Deutsche Bank AG DB has initiated a sweeping restructuring plan in a bid to boost profitability. While the restructuring is necessary, the profitability goal is long-dated and near-terms earnings are likely to be weak, according to Bank of America.
The Analyst
Bank of America’s Andrew Stimpson maintained an Underperform rating on Deutsche Bank with an unchanged price target of 5 euros.
The Thesis
Deutsche Bank launched an ambitious restructuring plan, which involves exiting equities and lowering costs by 6 billion euros, Stimpson said in the note. He added that the company has already initiated headcount reductions of 18,000 employees.
While management has a track record of achieving cost reductions, there are concerns related to capital ratios and revenues, both of which could “get worse before improving,” Stimpson mentioned. He added that Deutsche Bank’s new non-core unit (CRU) could continue to be a drag on profits till 2022.
The company is targeting 8% returns, versus breakeven in 2018. While this would be a significant achievement, banks typically have a hard time growing or even sustaining revenues alongside downsizing and cost cutting, the analyst commented.
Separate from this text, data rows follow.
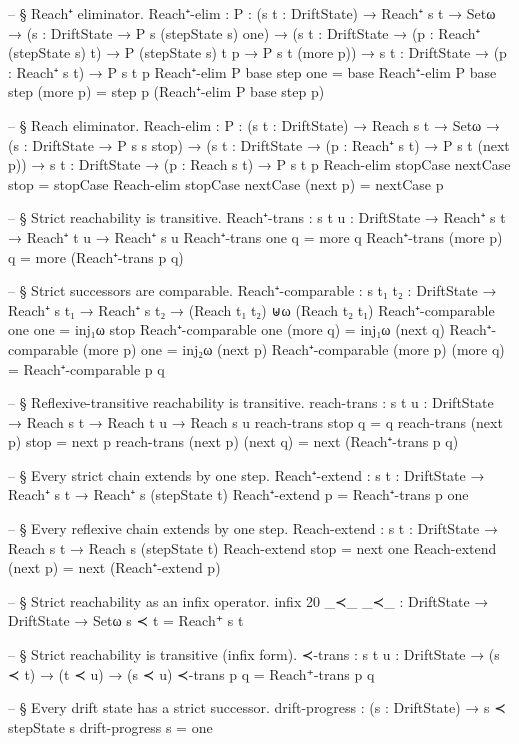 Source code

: \documentclass[11pt,a4paper]{book}
\begin{document}
\begin{code}
-- § Reach⁺ eliminator.
Reach⁺-elim :
  {P : (s t : DriftState) → Reach⁺ s t → Setω} →
  ({s : DriftState} → P s (stepState s) one) →
  ({s t : DriftState} → (p : Reach⁺ (stepState s) t) → P (stepState s) t p → P s t (more p)) →
  {s t : DriftState} → (p : Reach⁺ s t) → P s t p
Reach⁺-elim {P} base step one = base
Reach⁺-elim {P} base step (more p) = step p (Reach⁺-elim {P} base step p)

-- § Reach eliminator.
Reach-elim :
  {P : (s t : DriftState) → Reach s t → Setω} →
  ({s : DriftState} → P s s stop) →
  ({s t : DriftState} → (p : Reach⁺ s t) → P s t (next p)) →
  {s t : DriftState} → (p : Reach s t) → P s t p
Reach-elim stopCase nextCase stop = stopCase
Reach-elim stopCase nextCase (next p) = nextCase p

-- § Strict reachability is transitive.
Reach⁺-trans : {s t u : DriftState} → Reach⁺ s t → Reach⁺ t u → Reach⁺ s u
Reach⁺-trans one      q = more q
Reach⁺-trans (more p) q = more (Reach⁺-trans p q)

-- § Strict successors are comparable.
Reach⁺-comparable :
  {s t₁ t₂ : DriftState} →
  Reach⁺ s t₁ → Reach⁺ s t₂ →
  (Reach t₁ t₂) ⊎ω (Reach t₂ t₁)
Reach⁺-comparable one one = inj₁ω stop
Reach⁺-comparable one (more q) = inj₁ω (next q)
Reach⁺-comparable (more p) one = inj₂ω (next p)
Reach⁺-comparable (more p) (more q) =
  Reach⁺-comparable p q

-- § Reflexive-transitive reachability is transitive.
reach-trans : {s t u : DriftState} → Reach s t → Reach t u → Reach s u
reach-trans stop     q        = q
reach-trans (next p) stop     = next p
reach-trans (next p) (next q) = next (Reach⁺-trans p q)

-- § Every strict chain extends by one step.
Reach⁺-extend : {s t : DriftState} → Reach⁺ s t → Reach⁺ s (stepState t)
Reach⁺-extend p = Reach⁺-trans p one

-- § Every reflexive chain extends by one step.
Reach-extend : {s t : DriftState} → Reach s t → Reach s (stepState t)
Reach-extend stop     = next one
Reach-extend (next p) = next (Reach⁺-extend p)

-- § Strict reachability as an infix operator.
infix 20 _≺_
_≺_ : DriftState → DriftState → Setω
s ≺ t = Reach⁺ s t

-- § Strict reachability is transitive (infix form).
≺-trans : {s t u : DriftState} → (s ≺ t) → (t ≺ u) → (s ≺ u)
≺-trans p q = Reach⁺-trans p q

-- § Every drift state has a strict successor.
drift-progress : (s : DriftState) → s ≺ stepState s
drift-progress s = one


\end{code}
\end{document}
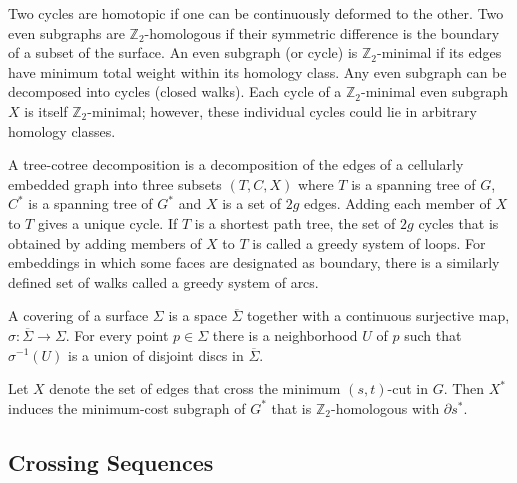 \documentclass[natbib]{svcyclop}
\def\NOTE#1{\textcolor{Red}{\textbf{\textsf{••• #1 •••}}}}
\def\Z{\mathbb{Z}}
\begin{document}
Two cycles are homotopic if one can be continuously deformed to the other.  
Two even subgraphs are $\mathbb{Z}_2$-homologous if their symmetric difference is the boundary of a subset of the surface.
An even subgraph (or cycle) is $\Z_2$-minimal if its edges have minimum total weight within its homology class.
Any even subgraph can be decomposed into cycles (closed walks).
Each cycle of a $\Z_2$-minimal even subgraph $X$ is itself $\Z_2$-minimal; however, these individual cycles could lie in arbitrary homology classes.

A tree-cotree decomposition is a decomposition of the edges of a cellularly embedded graph into three subsets $(T, C, X)$ where $T$ is a spanning tree of $G$, $C^*$ is a spanning tree of $G^*$ and $X$ is a set of $2g$ edges.  
Adding each member of $X$ to $T$ gives a unique cycle.  
If $T$ is a shortest path tree, the set of $2g$ cycles that is obtained by adding members of $X$ to $T$ is called a greedy system of loops.
For embeddings in which some faces are designated as boundary, there is a similarly defined set of walks called a greedy system of arcs.

A covering of a surface $\Sigma$ is a space $\overline{\Sigma}$ together with a continuous surjective map, $\sigma: \overline{\Sigma} \rightarrow \Sigma$. For every point $p \in \Sigma$ there is a neighborhood $U$ of $p$ such that $\sigma^{-1}(U)$ is a union of disjoint discs in $\overline{\Sigma}$.

Let $X$ denote the set of edges that cross the minimum $(s,t)$-cut in $G$.  Then $X^*$ induces the minimum-cost subgraph of $G^*$ that is $\Z_2$-homologous with $\partial s^*$.


\subsection{Crossing Sequences}
\end{document}
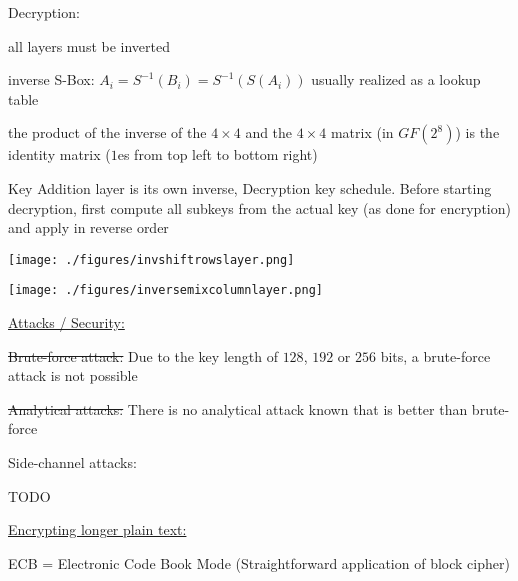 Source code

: \documentclass[landscape, a4paper]{article}
\begin{document}
\begin{minipage}[t]{0.198\pagewidth}
	\begin{betterlist}
		\item \alert{Decryption:}
		\begin{betterlist}
			\item all layers must be inverted
			\item inverse S-Box: $A_i = S^{-1}(B_i) = S^{-1}(S(A_i))$ usually realized as a lookup table
			\item the product of the inverse of the $4\times 4$ and the $4\times 4$ matrix (in $GF(2^8)$) is the identity matrix ($1$es from top left to bottom right)
			\item Key Addition layer is its own inverse, Decryption key schedule. Before starting decryption, first compute all subkeys from the
			actual key (as done for encryption) and apply in reverse order
		\end{betterlist}
		\begin{minipage}[b]{0.5\linewidth}
			\texttt{[image: ./figures/invshiftrowslayer.png]}
		\end{minipage}
		\begin{minipage}[b]{0.5\linewidth}
			\texttt{[image: ./figures/inversemixcolumnlayer.png]}
		\end{minipage}
		\item \underline{Attacks / Security:}
		\begin{betterlist}
			\item \sout{Brute-force attack:} Due to the key length of $128$, $192$ or $256$ bits, a brute-force attack is not possible
			\item \sout{Analytical attacks:} There is no analytical attack known that is better than brute-force
			\item \alert{Side-channel attacks:}
			\begin{betterlist}
				\item TODO
			\end{betterlist}
		\end{betterlist}
	\end{betterlist}
	\begin{betterlist}
		\item \underline{Encrypting longer plain text:}
		\begin{betterlist}
			\item \alert{ECB} = Electronic Code Book Mode (Straightforward application of block cipher)
			\begin{betterlist}

\end{betterlist}
\end{betterlist}
\end{betterlist}
\end{minipage}
\end{document}
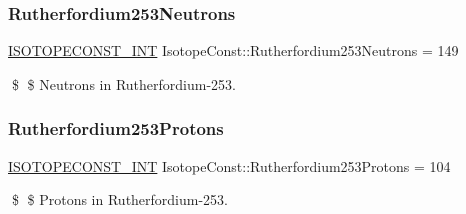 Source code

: \subsubsection{\texorpdfstring{Rutherfordium253\+Neutrons}{Rutherfordium253Neutrons}}
{\footnotesize\ttfamily \mbox{\hyperlink{group___isotope_const-_macros_ga5f18360b3e99483a35c32d789e62621c}{I\+S\+O\+T\+O\+P\+E\+C\+O\+N\+S\+T\+\_\+\+I\+NT}} Isotope\+Const\+::\+Rutherfordium253\+Neutrons = 149}

\$ \$ Neutrons in Rutherfordium-\/253. \mbox{\label{group___isotope_const-_rutherfordium-_rf253_gafb570610998425a135be74d7b99863c2}} 
\subsubsection{\texorpdfstring{Rutherfordium253\+Protons}{Rutherfordium253Protons}}
{\footnotesize\ttfamily \mbox{\hyperlink{group___isotope_const-_macros_ga5f18360b3e99483a35c32d789e62621c}{I\+S\+O\+T\+O\+P\+E\+C\+O\+N\+S\+T\+\_\+\+I\+NT}} Isotope\+Const\+::\+Rutherfordium253\+Protons = 104}

\$ \$ Protons in Rutherfordium-\/253.  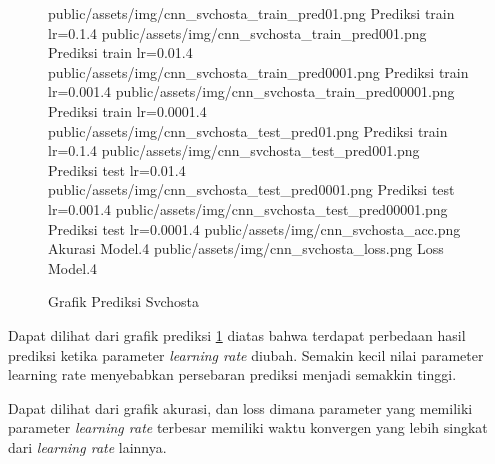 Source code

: \documentclass[./skripsi.tex]{subfiles}
\begin{document}
\begin{figure}[H]
\centering
\buatsubgrafik 
{public/assets/img/cnn_svchosta_train_pred01.png}
{Prediksi train lr=0.1}{.4}
\buatsubgrafik 
{public/assets/img/cnn_svchosta_train_pred001.png}
{Prediksi train lr=0.01}{.4}
\buatsubgrafik 
{public/assets/img/cnn_svchosta_train_pred0001.png}
{Prediksi train lr=0.001}{.4}
\buatsubgrafik 
{public/assets/img/cnn_svchosta_train_pred00001.png}
{Prediksi train lr=0.0001}{.4}
\buatsubgrafik 
{public/assets/img/cnn_svchosta_test_pred01.png}
{Prediksi train lr=0.1}{.4}
\buatsubgrafik 
{public/assets/img/cnn_svchosta_test_pred001.png}
{Prediksi test lr=0.01}{.4}
\buatsubgrafik 
{public/assets/img/cnn_svchosta_test_pred0001.png}
{Prediksi test lr=0.001}{.4}
\buatsubgrafik 
{public/assets/img/cnn_svchosta_test_pred00001.png}
{Prediksi test lr=0.0001}{.4}
\buatsubgrafik 
{public/assets/img/cnn_svchosta_acc.png}
{Akurasi Model}{.4}
\buatsubgrafik 
{public/assets/img/cnn_svchosta_loss.png}
{Loss Model}{.4}
\caption{Grafik Prediksi Svchosta}
\label{fig:cnn_svchosta_pred}
\end{figure}
\par Dapat dilihat dari grafik prediksi \ref{fig:cnn_svchosta_pred} diatas bahwa terdapat perbedaan hasil prediksi ketika parameter \textit{learning rate} diubah. Semakin kecil nilai parameter learning rate menyebabkan persebaran prediksi menjadi semakkin tinggi.
\par Dapat dilihat dari grafik akurasi, dan loss dimana parameter yang memiliki parameter \textit{learning rate} terbesar memiliki waktu konvergen yang lebih singkat dari \textit{learning rate} lainnya.
\end{document}
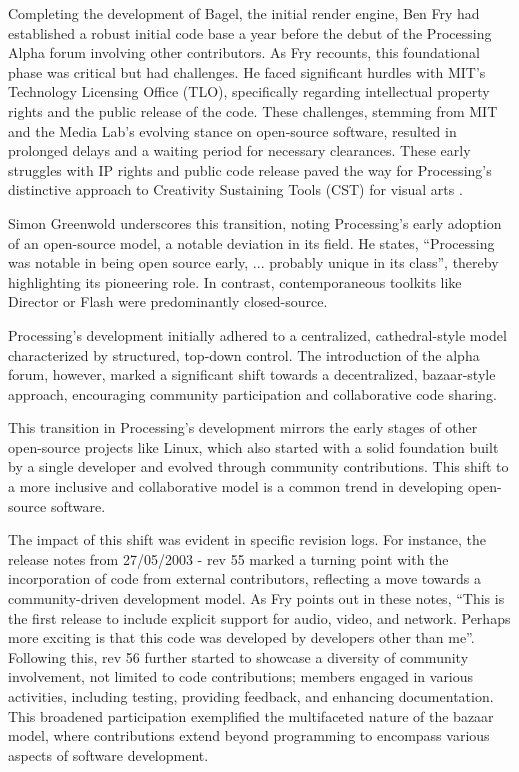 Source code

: 


Completing the development of Bagel, the initial render engine, Ben Fry had established a robust initial code base a year before the debut of the Processing Alpha forum involving other contributors. As Fry recounts, this foundational phase was critical but had challenges. He faced significant hurdles with MIT’s Technology Licensing Office (TLO), specifically regarding intellectual property rights and the public release of the code. These challenges, stemming from MIT and the Media Lab’s evolving stance on open-source software, resulted in prolonged delays and a waiting period for necessary clearances. These early struggles with IP rights and public code release paved the way for Processing’s distinctive approach to Creativity Sustaining Tools (CST) for visual arts \parencite{shneidermanCreativitySupportTools2002}.

Simon Greenwold underscores this transition, noting Processing’s early adoption of an open-source model, a notable deviation in its field. He states, \enquote{Processing was notable in being open source early, ... probably unique in its class}, thereby highlighting its pioneering role. In contrast, contemporaneous toolkits like Director or Flash were predominantly closed-source.

Processing’s development initially adhered to a centralized, cathedral-style model characterized by structured, top-down control. The introduction of the alpha forum, however, marked a significant shift towards a decentralized, bazaar-style approach, encouraging community participation and collaborative code sharing.

This transition in Processing’s development mirrors the early stages of other open-source projects like Linux, which also started with a solid foundation built by a single developer and evolved through community contributions. This shift to a more inclusive and collaborative model is a common trend in developing open-source software.

The impact of this shift was evident in specific revision logs. For instance, the release notes from 27/05/2003 - rev 55 marked a turning point with the incorporation of code from external contributors, reflecting a move towards a community-driven development model. As Fry points out in these notes, \enquote{This is the first release to include explicit support for audio, video, and network. Perhaps more exciting is that this code was developed by developers other than me}. Following this, rev 56 further started to showcase a diversity of community involvement, not limited to code contributions; members engaged in various activities, including testing, providing feedback, and enhancing documentation. This broadened participation exemplified the multifaceted nature of the bazaar model, where contributions extend beyond programming to encompass various aspects of software development.

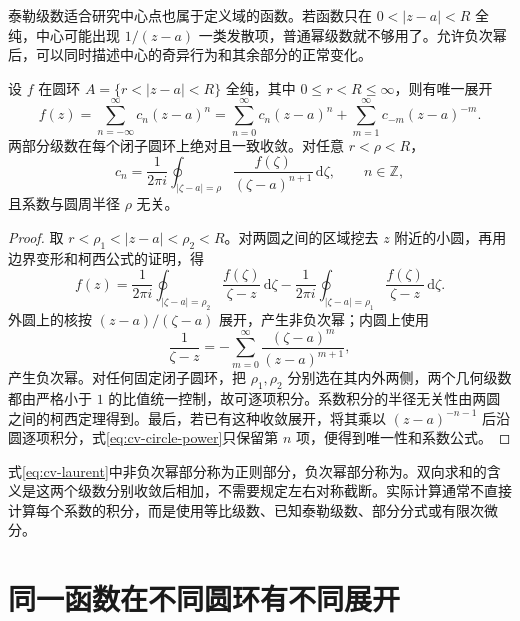 \documentclass[UTF8,12pt,a4paper,fontset=fandol]{ctexbook}
\begin{document}
泰勒级数适合研究中心点也属于定义域的函数。若函数只在 $0<|z-a|<R$ 全纯，中心可能出现 $1/(z-a)$ 一类发散项，普通幂级数就不够用了。允许负次幂后，可以同时描述中心的奇异行为和其余部分的正常变化。

\begin{theorem}[洛朗展开]
\label{thm:cv-laurent}
设 $f$ 在圆环 $A=\{r<|z-a|<R\}$ 全纯，其中 $0\le r<R\le\infty$，则有唯一展开
\begin{equation}
 f(z)=\sum_{n=-\infty}^{\infty}c_n(z-a)^n
 =\sum_{n=0}^{\infty}c_n(z-a)^n+\sum_{m=1}^{\infty}c_{-m}(z-a)^{-m}.
 \label{eq:cv-laurent}
\end{equation}
两部分级数在每个闭子圆环上绝对且一致收敛。对任意 $r<\rho<R$，
\begin{equation}
 c_n=\frac1{2\pi i}\oint_{|\zeta-a|=\rho}
 \frac{f(\zeta)}{(\zeta-a)^{n+1}}\,\mathrm d\zeta,
 \qquad n\in\mathbb Z,
 \label{eq:cv-laurent-coefficient}
\end{equation}
且系数与圆周半径 $\rho$ 无关。
\end{theorem}
\begin{proof}
取 $r<\rho_1<|z-a|<\rho_2<R$。对两圆之间的区域挖去 $z$ 附近的小圆，再用边界变形和柯西公式的证明，得
\[
 f(z)=\frac1{2\pi i}\oint_{|\zeta-a|=\rho_2}\frac{f(\zeta)}{\zeta-z}\,\mathrm d\zeta
 -\frac1{2\pi i}\oint_{|\zeta-a|=\rho_1}\frac{f(\zeta)}{\zeta-z}\,\mathrm d\zeta.
\]
外圆上的核按 $(z-a)/(\zeta-a)$ 展开，产生非负次幂；内圆上使用
\[
 \frac1{\zeta-z}=-\sum_{m=0}^\infty\frac{(\zeta-a)^m}{(z-a)^{m+1}},
\]
产生负次幂。对任何固定闭子圆环，把 $\rho_1,\rho_2$ 分别选在其内外两侧，两个几何级数都由严格小于 $1$ 的比值统一控制，故可逐项积分。系数积分的半径无关性由两圆之间的柯西定理得到。最后，若已有这种收敛展开，将其乘以 $(z-a)^{-n-1}$ 后沿圆逐项积分，式\eqref{eq:cv-circle-power}只保留第 $n$ 项，便得到唯一性和系数公式。
\end{proof}

式\eqref{eq:cv-laurent}中非负次幂部分称为正则部分，负次幂部分称为。双向求和的含义是这两个级数分别收敛后相加，不需要规定左右对称截断。实际计算通常不直接计算每个系数的积分，而是使用等比级数、已知泰勒级数、部分分式或有限次微分。

\section{同一函数在不同圆环有不同展开}
\end{document}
Stimpson further noted that Deutsche Bank may need to achieve a higher growth rate than what the 2018-2022 CAGRs currently imply. Moreover, the company could face an unfavorable interest rate environment over the next few years, as the ECB seems likely to announce rate cuts rather than hikes.
Price Action
Shares of Deutsche Bank traded lower by another 2.4% to $7.36 at time of publication.